The Six Principles of Hospitality

Homelessness is a series of losses, spanning from loss of income to loss of identity and personhood. The way to fight homelessness is to work to restore those losses. But the biggest losses, such as loss of job, income, and housing, are the easiest to restore, and there are lots of agencies working on doing just that. The hardest losses to restore are the intangible ones – personhood, respect, choice, and agency.

One of the most effective tools at our disposal to restore those losses is the practice of hospitality.

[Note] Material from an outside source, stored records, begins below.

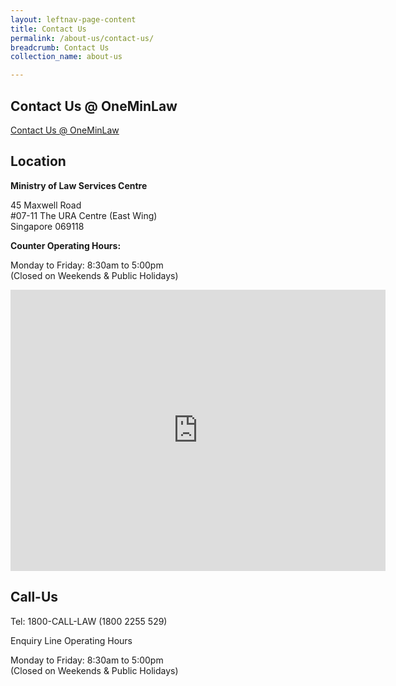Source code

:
 ```yaml
---
layout: leftnav-page-content
title: Contact Us
permalink: /about-us/contact-us/
breadcrumb: Contact Us
collection_name: about-us

---
```


Contact Us @ OneMinLaw
---

[Contact Us @ OneMinLaw](https://www.mlaw.gov.sg/eservices/enquiry/)

Location
---

**Ministry of Law Services Centre**

45 Maxwell Road<br>
#07-11 The URA Centre (East Wing)<br>
Singapore 069118<br>

**Counter Operating Hours:**

Monday to Friday: 8:30am to 5:00pm<br>
(Closed on Weekends & Public Holidays)

<iframe src="https://www.google.com/maps/embed?pb=!1m18!1m12!1m3!1d3988.822848251594!2d103.84365931492538!3d1.2799253621522304!2m3!1f0!2f0!3f0!3m2!1i1024!2i768!4f13.1!3m3!1m2!1s0x31da190d593a26ad%3A0x59b7a80e5c764ef5!2sURA+Workers!5e0!3m2!1sen!2ssg!4v1562046377422!5m2!1sen!2ssg" width="600" height="450" frameborder="0" style="border:0" allowfullscreen></iframe><br>

Call-Us
---

Tel: 1800-CALL-LAW (1800 2255 529)

Enquiry Line Operating Hours

Monday to Friday: 8:30am to 5:00pm<br>
(Closed on Weekends & Public Holidays)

We believe hospitality consists of six principles.

Mutuality

Most outreach work is predicated on the idea that “we” can meet “their” needs. We believe that we can meet each other’s needs, if we are willing to enter into a relationship based on the belief that we all have inherent value and worth. Mutuality involves seeing people as your peer and not as students to be taught or children to be monitored. We typically sort people by looking for differences. In mutuality, we sort people by looking for commonalities.

Agency

Agency is the right of people to exert power in their own lives. It’s a fundamental human right, and to the extent we take away that right, we dehumanize them. Honoring their agency means honoring their choices, even when that is not the decision we would have made for them. People’s decisions are rational to them, given the information they have available at the time.

Downward Bias

History has shown us that when there are two groups of people, policies and decisions tend to bias upward, benefiting the group in power. The people we work among have often been on the wrong end of this power dynamic, so we seek to bias downward whenever possible. Asking ourselves, “Does this benefit the people we are seeking to be hospitable to, or just the people in power?” is a useful decision-making filter.

Free Space

We invite people to come into our lives and our spaces, not to convert them to our side or to change them, but to create free space where we can become friends with each other based on who we each are – not who we wish they were. Hospitality means creating spaces for people to feel safe to be themselves.

Relationship

Homelessness is, at its core, about relationships. It is the people who give our lives shape and meaning, and nobody has their best day alone. The relationships we strive to achieve must be real, based on the realities of who people are, and not agenda driven, or based upon who we wish they were. We build relationships based on things we have in common with each other.

Grace

Grace is the decision to forgive people in advance of their being proved worthy of it. Forgiving them in advance of their being proved worthy of the forgiveness creates space for people to live into being their best selves. Grace is also aspirational – we extend grace because we wish to be recipients of it.